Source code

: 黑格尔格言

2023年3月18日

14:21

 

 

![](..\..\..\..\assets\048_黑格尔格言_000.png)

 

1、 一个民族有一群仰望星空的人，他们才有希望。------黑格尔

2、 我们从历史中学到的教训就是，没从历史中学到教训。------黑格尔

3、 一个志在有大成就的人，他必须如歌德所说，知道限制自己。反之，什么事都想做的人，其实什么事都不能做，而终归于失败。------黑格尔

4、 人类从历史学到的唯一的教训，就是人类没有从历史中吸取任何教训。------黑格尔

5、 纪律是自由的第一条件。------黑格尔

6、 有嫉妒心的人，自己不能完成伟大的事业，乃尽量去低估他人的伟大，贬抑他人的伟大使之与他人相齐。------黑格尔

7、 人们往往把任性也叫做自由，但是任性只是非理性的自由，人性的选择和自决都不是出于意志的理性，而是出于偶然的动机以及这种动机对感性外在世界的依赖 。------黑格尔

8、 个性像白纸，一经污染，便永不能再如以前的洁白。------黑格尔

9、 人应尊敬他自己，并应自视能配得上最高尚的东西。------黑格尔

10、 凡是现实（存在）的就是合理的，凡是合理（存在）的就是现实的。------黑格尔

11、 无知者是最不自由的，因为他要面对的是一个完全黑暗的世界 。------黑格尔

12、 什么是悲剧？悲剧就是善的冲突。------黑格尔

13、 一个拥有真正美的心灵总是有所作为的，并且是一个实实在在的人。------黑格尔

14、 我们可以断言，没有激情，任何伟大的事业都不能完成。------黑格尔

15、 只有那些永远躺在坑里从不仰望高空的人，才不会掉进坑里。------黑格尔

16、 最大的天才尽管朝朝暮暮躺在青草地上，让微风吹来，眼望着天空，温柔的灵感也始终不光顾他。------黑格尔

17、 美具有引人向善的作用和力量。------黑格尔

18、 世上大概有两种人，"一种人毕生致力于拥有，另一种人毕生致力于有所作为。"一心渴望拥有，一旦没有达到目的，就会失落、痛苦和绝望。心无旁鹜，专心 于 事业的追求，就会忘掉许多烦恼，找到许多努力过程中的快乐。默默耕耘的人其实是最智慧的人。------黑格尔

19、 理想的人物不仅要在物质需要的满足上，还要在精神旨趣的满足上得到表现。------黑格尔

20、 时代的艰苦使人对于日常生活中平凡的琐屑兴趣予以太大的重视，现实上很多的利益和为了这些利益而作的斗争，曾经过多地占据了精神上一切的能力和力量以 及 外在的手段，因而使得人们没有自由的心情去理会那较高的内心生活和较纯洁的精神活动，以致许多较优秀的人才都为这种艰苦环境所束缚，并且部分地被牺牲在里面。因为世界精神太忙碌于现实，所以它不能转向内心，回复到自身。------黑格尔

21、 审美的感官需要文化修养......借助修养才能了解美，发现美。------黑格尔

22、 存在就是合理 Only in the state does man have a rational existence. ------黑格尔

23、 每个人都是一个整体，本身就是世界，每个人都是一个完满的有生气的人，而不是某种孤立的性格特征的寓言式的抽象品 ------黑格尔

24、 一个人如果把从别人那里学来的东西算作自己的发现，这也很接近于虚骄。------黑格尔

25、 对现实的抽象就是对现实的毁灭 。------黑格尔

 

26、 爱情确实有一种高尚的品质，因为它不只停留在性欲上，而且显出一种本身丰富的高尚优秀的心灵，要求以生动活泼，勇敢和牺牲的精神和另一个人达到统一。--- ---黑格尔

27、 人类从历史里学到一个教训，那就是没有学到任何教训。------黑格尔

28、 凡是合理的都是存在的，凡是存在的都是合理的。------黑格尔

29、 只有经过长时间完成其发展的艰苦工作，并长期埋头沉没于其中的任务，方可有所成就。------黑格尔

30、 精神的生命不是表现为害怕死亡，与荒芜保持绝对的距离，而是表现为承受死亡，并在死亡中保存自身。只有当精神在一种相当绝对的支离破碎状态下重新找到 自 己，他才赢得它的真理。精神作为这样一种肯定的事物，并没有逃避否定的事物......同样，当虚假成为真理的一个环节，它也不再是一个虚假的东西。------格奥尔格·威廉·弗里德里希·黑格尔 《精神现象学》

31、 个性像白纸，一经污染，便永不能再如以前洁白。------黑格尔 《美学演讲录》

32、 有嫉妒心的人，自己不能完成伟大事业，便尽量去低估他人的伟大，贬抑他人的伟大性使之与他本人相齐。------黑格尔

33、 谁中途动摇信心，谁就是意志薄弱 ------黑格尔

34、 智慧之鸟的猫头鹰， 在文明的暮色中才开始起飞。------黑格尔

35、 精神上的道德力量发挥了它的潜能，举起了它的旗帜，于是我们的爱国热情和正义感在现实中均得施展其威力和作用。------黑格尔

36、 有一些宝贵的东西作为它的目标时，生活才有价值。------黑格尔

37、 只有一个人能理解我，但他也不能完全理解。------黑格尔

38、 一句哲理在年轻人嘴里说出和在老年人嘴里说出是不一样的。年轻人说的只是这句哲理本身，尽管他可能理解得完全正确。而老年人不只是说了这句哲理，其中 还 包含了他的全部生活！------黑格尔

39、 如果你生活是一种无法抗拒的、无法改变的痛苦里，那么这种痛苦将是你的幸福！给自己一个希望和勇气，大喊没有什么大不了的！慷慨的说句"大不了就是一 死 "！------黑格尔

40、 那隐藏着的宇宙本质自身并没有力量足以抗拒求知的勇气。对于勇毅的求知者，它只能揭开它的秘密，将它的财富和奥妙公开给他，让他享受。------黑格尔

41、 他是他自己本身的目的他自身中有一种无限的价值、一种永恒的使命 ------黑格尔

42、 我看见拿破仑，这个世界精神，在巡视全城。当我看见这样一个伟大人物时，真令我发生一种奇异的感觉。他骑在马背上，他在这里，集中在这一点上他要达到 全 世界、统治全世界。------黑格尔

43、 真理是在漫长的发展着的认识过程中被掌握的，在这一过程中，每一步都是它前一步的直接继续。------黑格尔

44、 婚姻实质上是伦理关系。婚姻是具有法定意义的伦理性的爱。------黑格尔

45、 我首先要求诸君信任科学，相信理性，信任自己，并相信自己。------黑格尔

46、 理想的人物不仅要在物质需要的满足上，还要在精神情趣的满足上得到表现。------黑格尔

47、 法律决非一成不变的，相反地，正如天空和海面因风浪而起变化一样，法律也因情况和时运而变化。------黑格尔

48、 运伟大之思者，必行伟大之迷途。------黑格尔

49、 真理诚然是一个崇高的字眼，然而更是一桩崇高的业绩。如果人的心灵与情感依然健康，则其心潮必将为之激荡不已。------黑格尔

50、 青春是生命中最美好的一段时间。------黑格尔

PROBLEM DESCRIPTION: Copy the lines above exactly. Start with the line containing "17、 美具有引人向善的作用和力量。------黑格尔", end with the line containing "22、 存在就是合理 Only", and include both.

RESULT:
17、 美具有引人向善的作用和力量。------黑格尔

18、 世上大概有两种人，"一种人毕生致力于拥有，另一种人毕生致力于有所作为。"一心渴望拥有，一旦没有达到目的，就会失落、痛苦和绝望。心无旁鹜，专心 于 事业的追求，就会忘掉许多烦恼，找到许多努力过程中的快乐。默默耕耘的人其实是最智慧的人。------黑格尔

19、 理想的人物不仅要在物质需要的满足上，还要在精神旨趣的满足上得到表现。------黑格尔

20、 时代的艰苦使人对于日常生活中平凡的琐屑兴趣予以太大的重视，现实上很多的利益和为了这些利益而作的斗争，曾经过多地占据了精神上一切的能力和力量以 及 外在的手段，因而使得人们没有自由的心情去理会那较高的内心生活和较纯洁的精神活动，以致许多较优秀的人才都为这种艰苦环境所束缚，并且部分地被牺牲在里面。因为世界精神太忙碌于现实，所以它不能转向内心，回复到自身。------黑格尔

21、 审美的感官需要文化修养......借助修养才能了解美，发现美。------黑格尔

22、 存在就是合理 Only in the state does man have a rational existence. ------黑格尔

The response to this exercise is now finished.